━━━━━ Supplied records ━━━━━

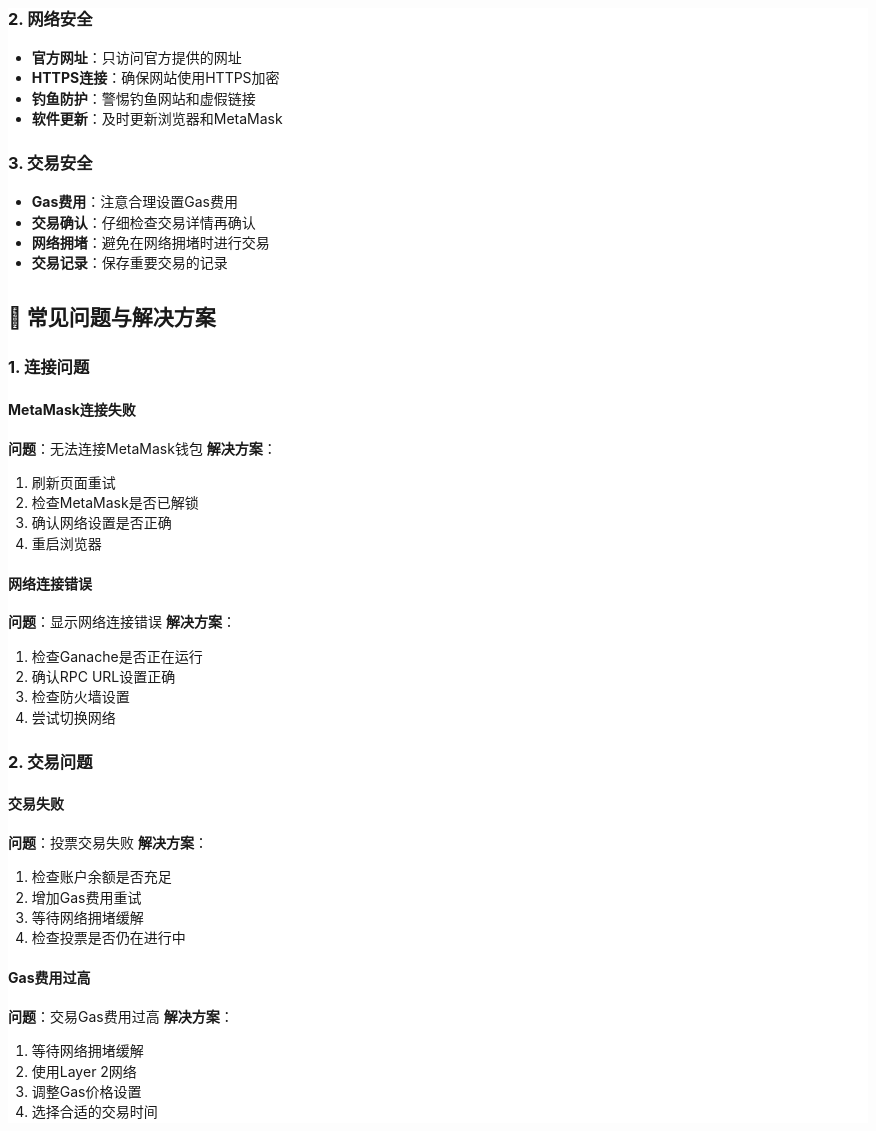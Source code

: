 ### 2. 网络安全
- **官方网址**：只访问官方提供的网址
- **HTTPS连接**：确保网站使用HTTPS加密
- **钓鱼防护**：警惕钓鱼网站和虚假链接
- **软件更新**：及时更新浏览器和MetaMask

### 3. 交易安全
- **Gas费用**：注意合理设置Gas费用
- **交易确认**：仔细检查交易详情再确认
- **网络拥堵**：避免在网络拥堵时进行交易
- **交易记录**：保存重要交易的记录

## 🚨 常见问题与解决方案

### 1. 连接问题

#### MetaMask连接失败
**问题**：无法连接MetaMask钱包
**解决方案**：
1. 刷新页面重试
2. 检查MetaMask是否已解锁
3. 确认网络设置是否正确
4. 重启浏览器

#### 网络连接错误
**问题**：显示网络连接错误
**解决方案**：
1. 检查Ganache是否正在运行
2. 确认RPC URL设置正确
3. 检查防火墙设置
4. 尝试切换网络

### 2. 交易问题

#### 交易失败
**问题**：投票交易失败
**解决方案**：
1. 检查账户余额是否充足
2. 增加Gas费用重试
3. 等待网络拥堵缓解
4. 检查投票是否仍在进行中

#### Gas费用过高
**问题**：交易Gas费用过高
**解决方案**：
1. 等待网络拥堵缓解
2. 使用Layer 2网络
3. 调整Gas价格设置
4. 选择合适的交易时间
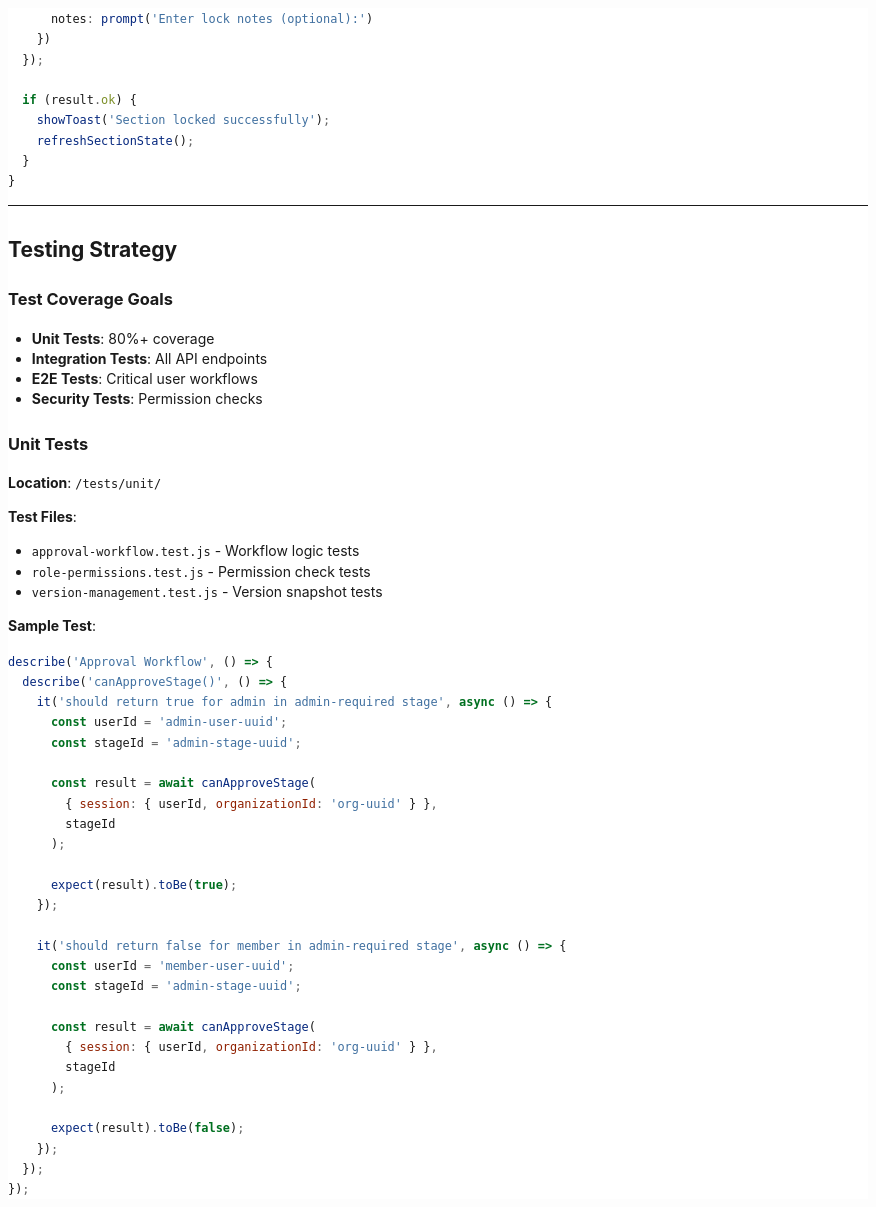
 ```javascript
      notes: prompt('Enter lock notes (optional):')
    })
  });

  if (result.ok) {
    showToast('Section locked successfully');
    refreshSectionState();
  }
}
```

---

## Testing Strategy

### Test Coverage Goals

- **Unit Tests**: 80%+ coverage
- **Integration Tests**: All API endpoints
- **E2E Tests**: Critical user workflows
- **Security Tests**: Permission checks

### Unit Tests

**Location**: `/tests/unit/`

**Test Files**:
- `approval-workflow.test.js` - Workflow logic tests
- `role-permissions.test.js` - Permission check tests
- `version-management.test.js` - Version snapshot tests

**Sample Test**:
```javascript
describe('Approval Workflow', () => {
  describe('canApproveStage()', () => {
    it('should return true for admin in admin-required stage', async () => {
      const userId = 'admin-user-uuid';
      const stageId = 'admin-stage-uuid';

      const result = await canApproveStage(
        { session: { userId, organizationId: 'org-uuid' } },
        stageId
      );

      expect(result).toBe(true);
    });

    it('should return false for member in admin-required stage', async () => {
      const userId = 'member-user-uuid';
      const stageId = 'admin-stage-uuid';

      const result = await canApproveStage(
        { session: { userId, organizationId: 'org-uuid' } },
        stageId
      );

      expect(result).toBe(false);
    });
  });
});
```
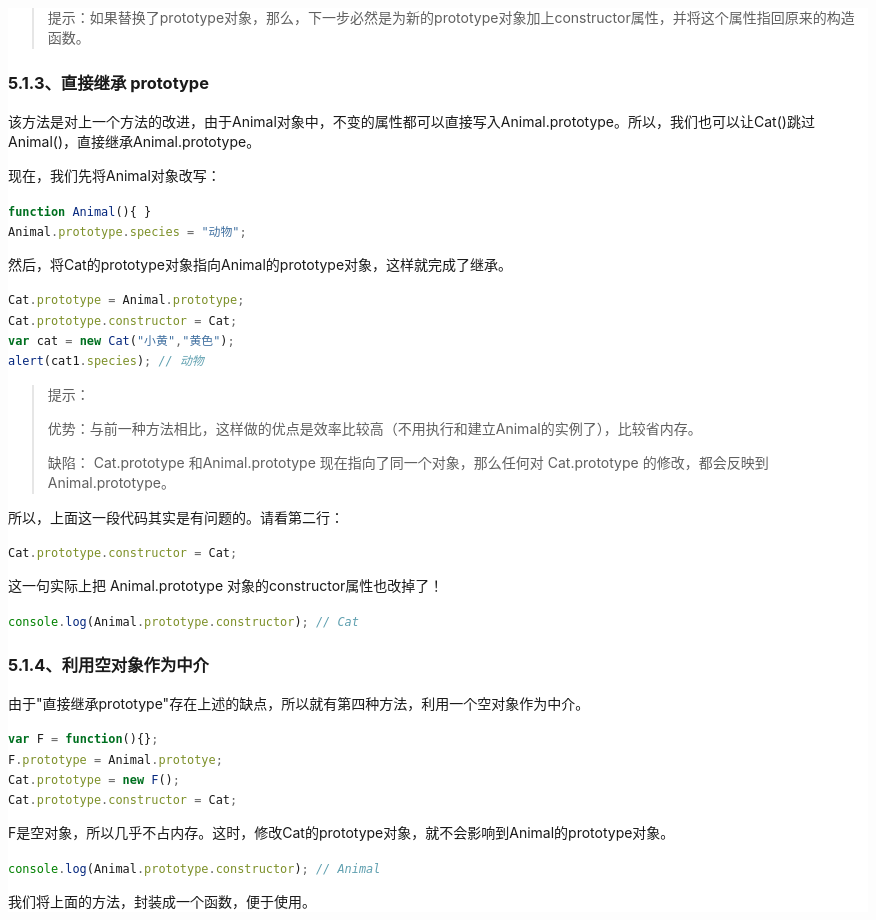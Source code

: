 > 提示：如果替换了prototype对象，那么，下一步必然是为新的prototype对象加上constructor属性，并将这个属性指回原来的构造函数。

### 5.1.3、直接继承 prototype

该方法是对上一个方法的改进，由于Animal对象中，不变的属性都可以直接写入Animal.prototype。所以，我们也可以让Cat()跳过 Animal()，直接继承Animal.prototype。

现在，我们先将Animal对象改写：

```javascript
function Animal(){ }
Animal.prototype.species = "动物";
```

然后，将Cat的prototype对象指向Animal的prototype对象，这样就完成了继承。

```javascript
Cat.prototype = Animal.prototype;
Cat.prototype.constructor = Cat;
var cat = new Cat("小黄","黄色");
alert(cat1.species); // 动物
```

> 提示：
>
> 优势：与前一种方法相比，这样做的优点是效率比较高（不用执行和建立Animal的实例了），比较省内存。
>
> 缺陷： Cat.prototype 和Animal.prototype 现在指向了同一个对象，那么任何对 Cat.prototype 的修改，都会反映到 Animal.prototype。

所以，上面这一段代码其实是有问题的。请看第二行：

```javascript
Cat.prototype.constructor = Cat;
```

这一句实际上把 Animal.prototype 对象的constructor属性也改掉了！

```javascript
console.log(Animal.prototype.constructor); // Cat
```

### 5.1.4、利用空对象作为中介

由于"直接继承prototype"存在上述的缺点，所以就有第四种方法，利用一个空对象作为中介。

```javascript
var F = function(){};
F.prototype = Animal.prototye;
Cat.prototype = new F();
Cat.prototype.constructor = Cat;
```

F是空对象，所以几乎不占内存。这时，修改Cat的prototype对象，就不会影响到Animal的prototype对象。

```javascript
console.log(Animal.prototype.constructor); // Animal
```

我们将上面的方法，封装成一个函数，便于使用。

━━━━━

* _Work to complete_:
Read the data above. Pull out each line in which the string "required" appears.

* _Answer space_:
    it('should return true for admin in admin-required stage', async () => {
    it('should return false for member in admin-required stage', async () => {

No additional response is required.